In the list-based evaluation, LTC and GTC outperform TRJ in both precision and recall. Both LTC and GTC exhibit around 21% higher precision and 47% and 24% higher recall respectively than that of TRJ that has lower precision due to its large clusters: hence the fraction of participants that are actually involved in real-world events are low. TRJ has also lower recall because it produces fewer events.

Discussion

This paper presents an interesting take on the problem of temporal information extraction by finding dynamic events that are not predefined by any schema, rather is a result of entities that co-bursting together in a time period. However, a reader cannot help but question if the paper's assumption is valid that entities which co-burst together in time indeed have a relationship. In the case of celebrities for example, as they mention in the paper, some celebrities appear to be co-occurring a lot together in documents even though they are not involved in any relationships. Buzzy entities (entities that appear a lot in documents no matter when) may also cause an issue because they will appear to co-burst with many other unrelated entities. A better evaluation of the approach may be necessary. The fact that TRJ, which produces less than useful events, results in higher precision and recall in their entity-based evaluation also highlights this need to have a better evaluation approach and measure.

Another drawback to this paper is the lack of standardized data set for training and testing the approach. The choice of entities to list and events to sample seem arbitrary: take a random 30 entities and a random 35 entities (why 30 and 35?). The novelty of the task that this paper is addressing may cause finding standard data set difficult. In future a better and more standardized data set could be created to better train, test, and compare approaches in this area.

Related papers

Due to the novelty of the problem that this paper tries to address, there are still few works that are closely related to it. Perhaps the closest work is by Q. Zhao, P. Mitra, and B. Chen. Temporal and information flow based event detection from social text streams. In AAAI, 2007 where events are detected using keywords and a variety of signals including temporal and social constraints.

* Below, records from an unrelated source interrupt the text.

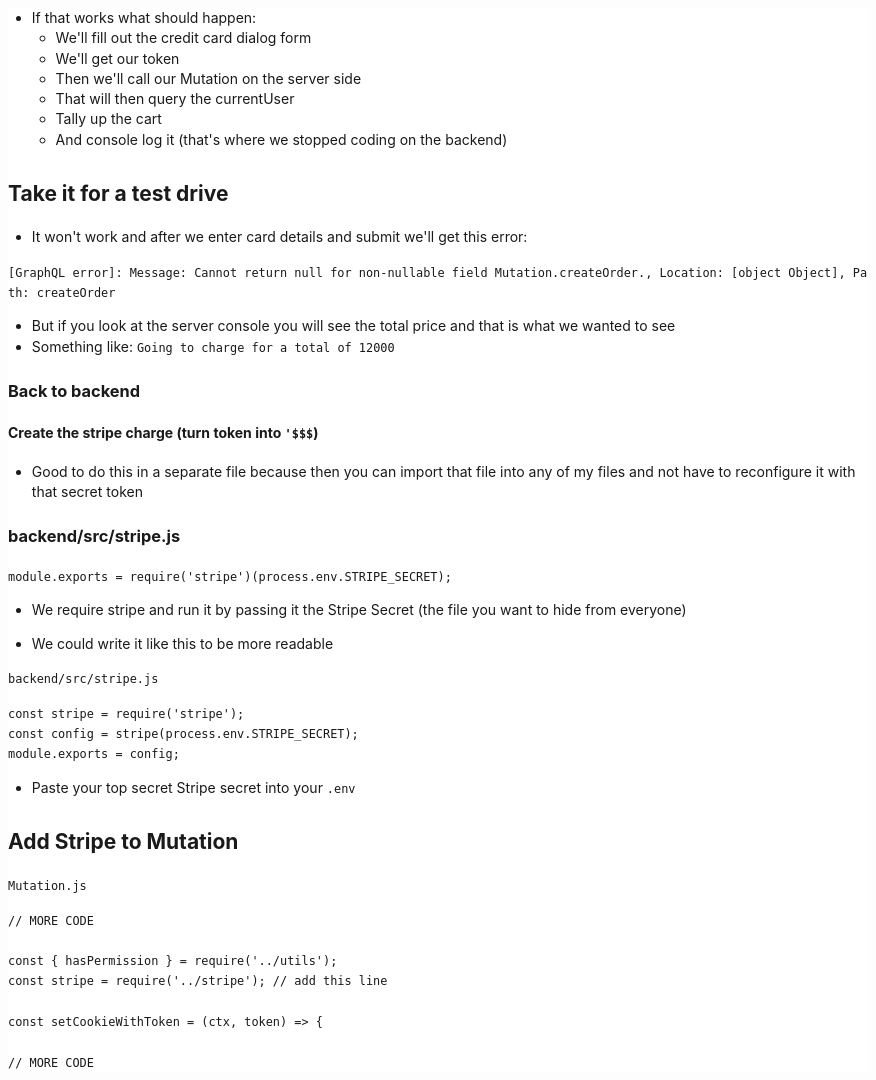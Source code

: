 * If that works what should happen:
    - We'll fill out the credit card dialog form
    - We'll get our token
    - Then we'll call our Mutation on the server side
    - That will then query the currentUser
    - Tally up the cart
    - And console log it (that's where we stopped coding on the backend)

## Take it for a test drive
* It won't work and after we enter card details and submit we'll get this error:

`[GraphQL error]: Message: Cannot return null for non-nullable field Mutation.createOrder., Location: [object Object], Path: createOrder`

* But if you look at the server console you will see the total price and that is what we wanted to see
* Something like: `Going to charge for a total of 12000`

### Back to backend
#### Create the stripe charge (turn token into `'$$$`)
* Good to do this in a separate file because then you can import that file into any of my files and not have to reconfigure it with that secret token

### backend/src/stripe.js
```
module.exports = require('stripe')(process.env.STRIPE_SECRET);
```

* We require stripe and run it by passing it the Stripe Secret (the file you want to hide from everyone)

* We could write it like this to be more readable

`backend/src/stripe.js`

```
const stripe = require('stripe');
const config = stripe(process.env.STRIPE_SECRET);
module.exports = config;
```

* Paste your top secret Stripe secret into your `.env`

## Add Stripe to Mutation
`Mutation.js`

```
// MORE CODE

const { hasPermission } = require('../utils');
const stripe = require('../stripe'); // add this line

const setCookieWithToken = (ctx, token) => {

// MORE CODE
```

Although the paper is novel in terms of its take on temporal information extraction, the idea of using co-occurrence to identify relationships among entities are widespread in other applications. This idea of using distributional clustering has been used in Banko_2007_Open_Information_Extraction_from_the_Web to mine co-occurring entities from large collection of documents while being agnostic to the real world relations causing the co-occurrence. In this paper, instead of document co-occurrence, temporal co-occurrence is used to mine related entities.

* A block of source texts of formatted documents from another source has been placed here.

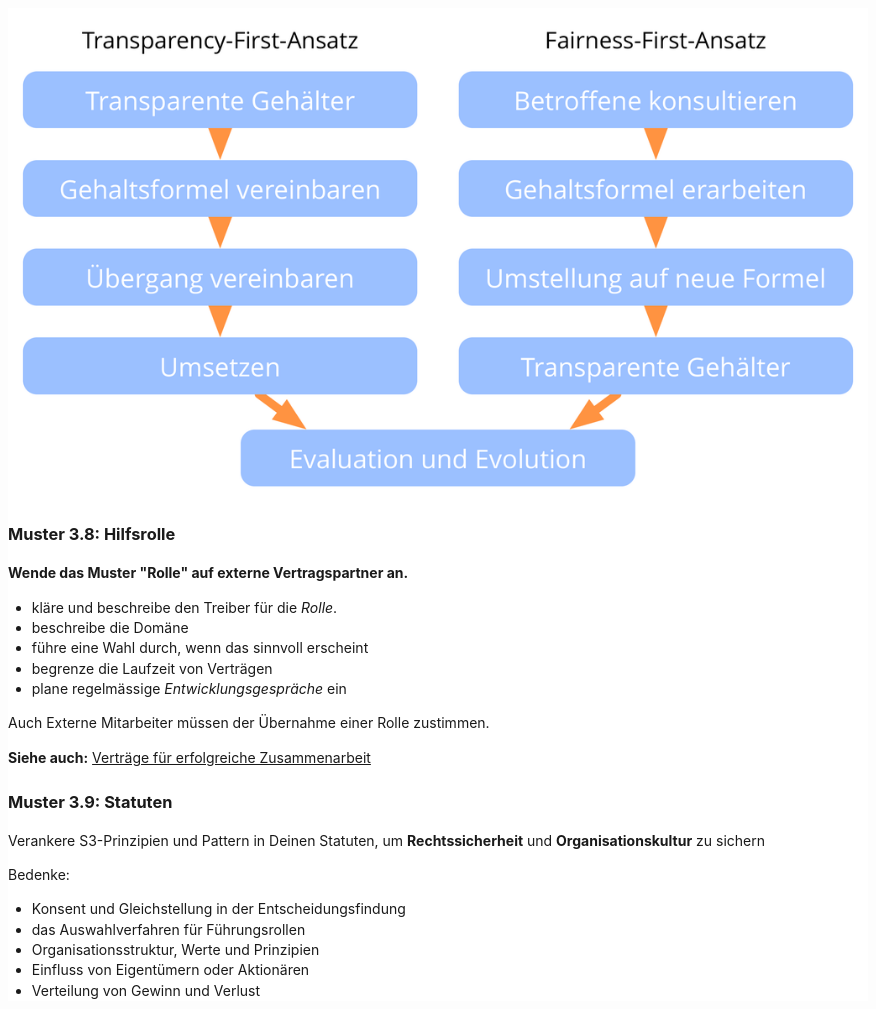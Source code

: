 ![Zwei Möglichkeiten, um Gehälter offenzulegen](img/process/opening-salaries.png)

###  Muster 3.8: Hilfsrolle

**Wende das Muster "Rolle" auf externe Vertragspartner an.**

- kläre und beschreibe den Treiber für die _Rolle_.
- beschreibe die Domäne
- führe eine Wahl durch, wenn das sinnvoll erscheint
- begrenze die Laufzeit von Verträgen
- plane regelmässige _Entwicklungsgespräche_ ein

Auch Externe Mitarbeiter müssen der Übernahme einer Rolle zustimmen.

**Siehe auch:** [Verträge für erfolgreiche Zusammenarbeit](contract-for-successful-collaboration)

###  Muster 3.9: Statuten

Verankere S3-Prinzipien und Pattern in Deinen Statuten, um **Rechtssicherheit** und **Organisationskultur** zu sichern

Bedenke:

- Konsent und Gleichstellung in der Entscheidungsfindung
- das Auswahlverfahren für Führungsrollen
- Organisationsstruktur, Werte und Prinzipien
- Einfluss von Eigentümern oder Aktionären
- Verteilung von Gewinn und Verlust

Other related work that uses distributional clustering to discover structure in documents is Chambers, N. and Jurafsky, D. Template-based information extraction without the templates, ACL 2011. Although the relationship is not immediately clear (due to the non-temporal nature of the paper), this paper uses very similar ideas of co-occurrence and clustering to discover event templates in documents. It may be interesting to draw the similarities and differences between the two papers.